Introduction and motivation¶
Python is widely used because it is productive, expressive, and surrounded by excellent scientific libraries. The same qualities can hide performance bottlenecks: a loop that is acceptable for a small dataset may become impractical when the data grows, and adding more cores or accelerators does not automatically make a program faster.
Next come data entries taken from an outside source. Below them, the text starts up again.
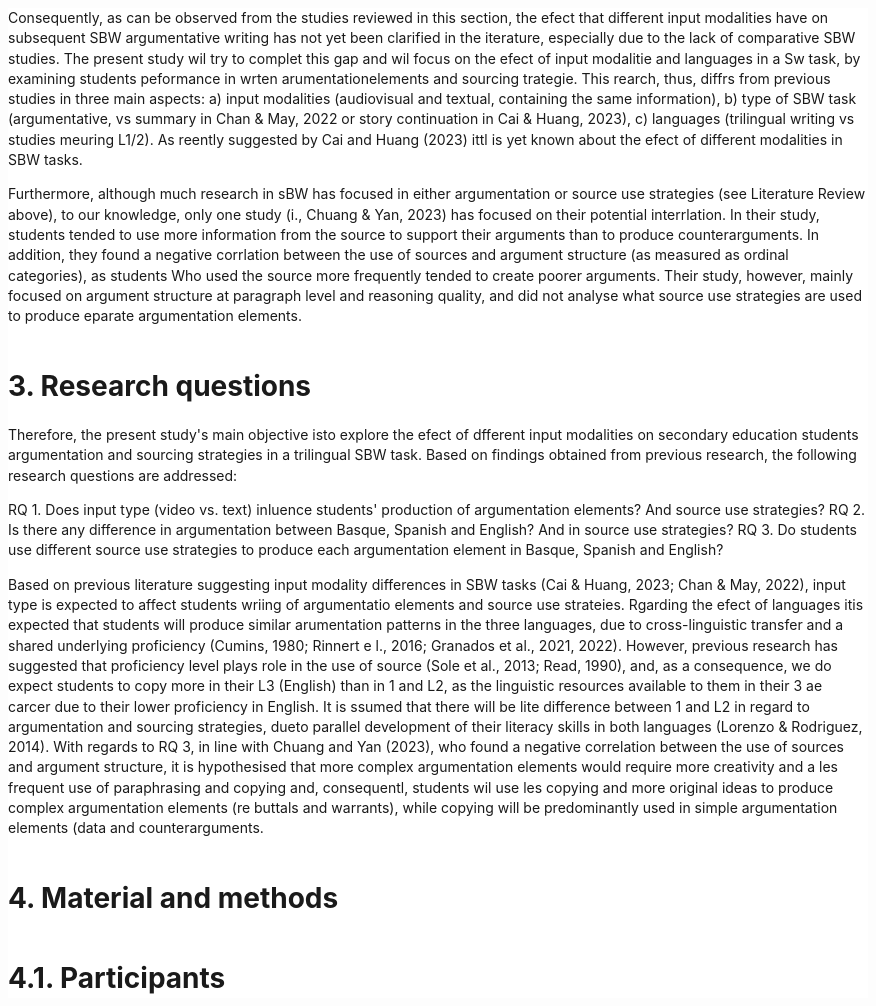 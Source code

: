 Consequently, as can be observed from the studies reviewed in this section, the efect that different input modalities have on subsequent SBW argumentative writing has not yet been clarified in the iterature, especially due to the lack of comparative SBW studies. The present study wil try to complet this gap and wil focus on the efect of input modalitie and languages in a Sw task, by examining students peformance in wrten arumentationelements and sourcing trategie. This rearch, thus, diffrs from previous studies in three main aspects: a) input modalities (audiovisual and textual, containing the same information), b) type of SBW task (argumentative, vs summary in Chan & May, 2022 or story continuation in Cai & Huang, 2023), c) languages (trilingual writing vs studies meuring L1/2). As reently suggested by Cai and Huang (2023) ittl is yet known about the efect of different modalities in SBW tasks.

Furthermore, although much research in sBW has focused in either argumentation or source use strategies (see Literature Review above), to our knowledge, only one study (i., Chuang & Yan, 2023) has focused on their potential interrlation. In their study, students tended to use more information from the source to support their arguments than to produce counterarguments. In addition, they found a negative corrlation between the use of sources and argument structure (as measured as ordinal categories), as students Who used the source more frequently tended to create poorer arguments. Their study, however, mainly focused on argument structure at paragraph level and reasoning quality, and did not analyse what source use strategies are used to produce eparate argumentation elements.

# 3. Research questions

Therefore, the present study's main objective isto explore the efect of dfferent input modalities on secondary education students argumentation and sourcing strategies in a trilingual SBW task. Based on findings obtained from previous research, the following research questions are addressed:

RQ 1. Does input type (video vs. text) inluence students' production of argumentation elements? And source use strategies? RQ 2. Is there any difference in argumentation between Basque, Spanish and English? And in source use strategies? RQ 3. Do students use different source use strategies to produce each argumentation element in Basque, Spanish and English?

Based on previous literature suggesting input modality differences in SBW tasks (Cai & Huang, 2023; Chan & May, 2022), input type is expected to affect students wriing of argumentatio elements and source use strateies. Rgarding the efect of languages itis expected that students will produce similar arumentation patterns in the three languages, due to cross-linguistic transfer and a shared underlying proficiency (Cumins, 1980; Rinnert e l., 2016; Granados et al., 2021, 2022). However, previous research has suggested that proficiency level plays role in the use of source (Sole et al., 2013; Read, 1990), and, as a consequence, we do expect students to copy more in their L3 (English) than in 1 and L2, as the linguistic resources available to them in their 3 ae carcer due to their lower proficiency in English. It is ssumed that there will be lite difference between 1 and L2 in regard to argumentation and sourcing strategies, dueto parallel development of their literacy skills in both languages (Lorenzo & Rodriguez, 2014). With regards to RQ 3, in line with Chuang and Yan (2023), who found a negative correlation between the use of sources and argument structure, it is hypothesised that more complex argumentation elements would require more creativity and a les frequent use of paraphrasing and copying and, consequentl, students wil use les copying and more original ideas to produce complex argumentation elements (re buttals and warrants), while copying will be predominantly used in simple argumentation elements (data and counterarguments.

# 4. Material and methods

# 4.1. Participants
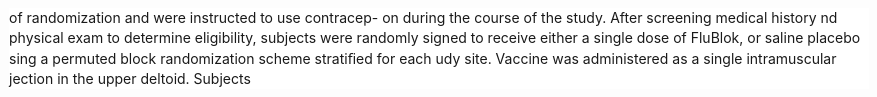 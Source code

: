  of
 randomization
 and
 were
 instructed
 to
 use
 contracep-
on
 during
 the
 course
 of
 the
 study.
 After
 screening
 medical
 history
nd
 physical
 exam
 to
 determine
 eligibility,
 subjects
 were
 randomly
signed
 to
 receive
 either
 a
 single
 dose
 of
 FluBlok,
 or
 saline
 placebo
sing
 a
 permuted
 block
 randomization
 scheme
 stratiﬁed
 for
 each
udy
 site.
 Vaccine
 was
 administered
 as
 a
 single
 intramuscular
jection
 in
 the
 upper
 deltoid.
Subjects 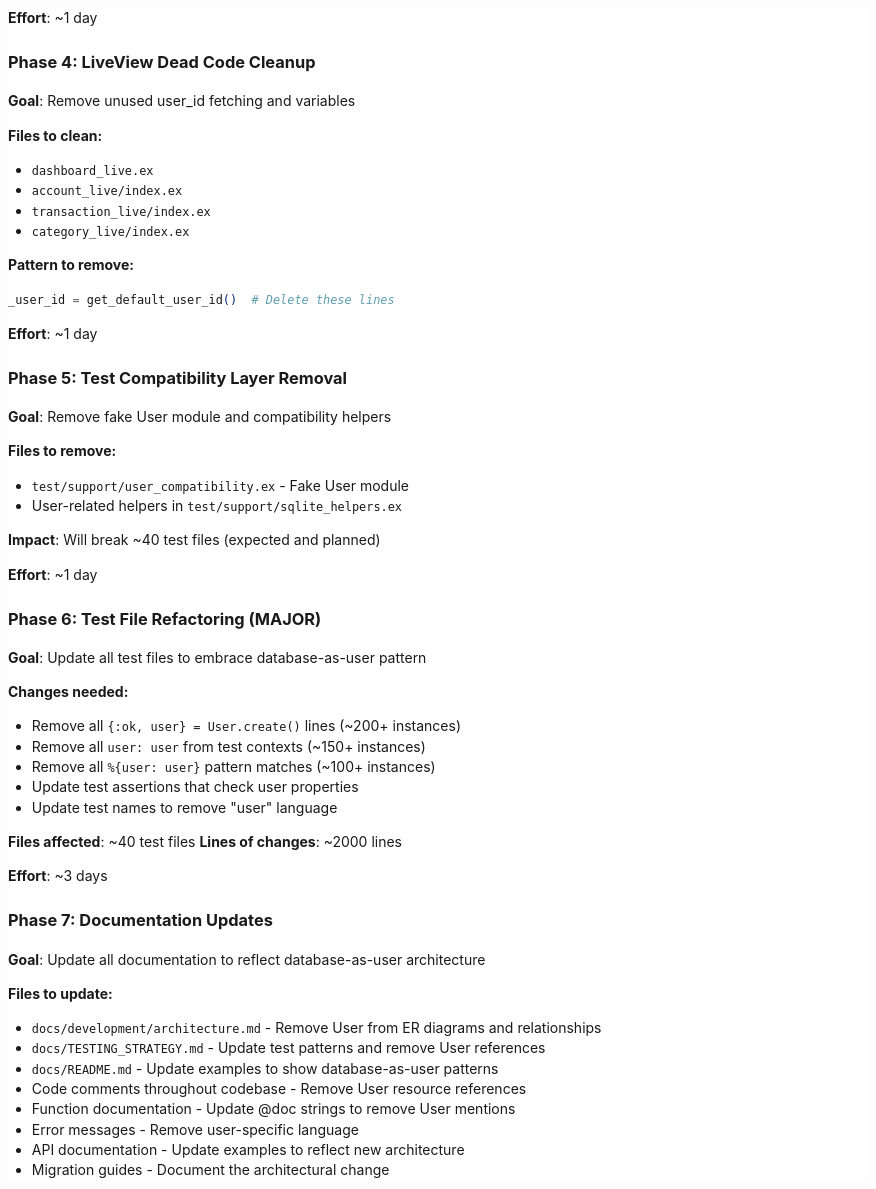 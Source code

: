 **Effort**: ~1 day

### Phase 4: LiveView Dead Code Cleanup
**Goal**: Remove unused user_id fetching and variables

**Files to clean:**
- `dashboard_live.ex`
- `account_live/index.ex` 
- `transaction_live/index.ex`
- `category_live/index.ex`

**Pattern to remove:**
```elixir
_user_id = get_default_user_id()  # Delete these lines
```

**Effort**: ~1 day

### Phase 5: Test Compatibility Layer Removal
**Goal**: Remove fake User module and compatibility helpers

**Files to remove:**
- `test/support/user_compatibility.ex` - Fake User module
- User-related helpers in `test/support/sqlite_helpers.ex`

**Impact**: Will break ~40 test files (expected and planned)

**Effort**: ~1 day

### Phase 6: Test File Refactoring (MAJOR)
**Goal**: Update all test files to embrace database-as-user pattern

**Changes needed:**
- Remove all `{:ok, user} = User.create()` lines (~200+ instances)
- Remove all `user: user` from test contexts (~150+ instances)  
- Remove all `%{user: user}` pattern matches (~100+ instances)
- Update test assertions that check user properties
- Update test names to remove "user" language

**Files affected**: ~40 test files
**Lines of changes**: ~2000 lines

**Effort**: ~3 days

### Phase 7: Documentation Updates
**Goal**: Update all documentation to reflect database-as-user architecture

**Files to update:**
- `docs/development/architecture.md` - Remove User from ER diagrams and relationships
- `docs/TESTING_STRATEGY.md` - Update test patterns and remove User references
- `docs/README.md` - Update examples to show database-as-user patterns
- Code comments throughout codebase - Remove User resource references
- Function documentation - Update @doc strings to remove User mentions
- Error messages - Remove user-specific language
- API documentation - Update examples to reflect new architecture
- Migration guides - Document the architectural change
Parallel computing is not one technique but a set of tools for different bottlenecks. Threads can help when work waits on input/output or when optimized native libraries release Python’s Global Interpreter Lock. Processes can use multiple CPU cores for compute-bound Python work, but they introduce overhead and data-copying costs. MPI supports explicit communication across processes and machines. Snakemake expresses independent workflow steps that can run concurrently. ipyparallel connects interactive Jupyter workflows with parallel engines, including MPI-backed execution. GPUs provide massive throughput for suitable arithmetic workloads, but data transfer and memory layout matter. Dask scales familiar Python data workflows through lazy task graphs, chunked collections, and distributed schedulers.
Throughout the course, the goal is to reason about performance rather than simply add parallelism. Learners will practice identifying independent work, avoiding race conditions, measuring overhead, choosing suitable chunk sizes, understanding communication and transfer costs, and validating that optimized code still produces correct results.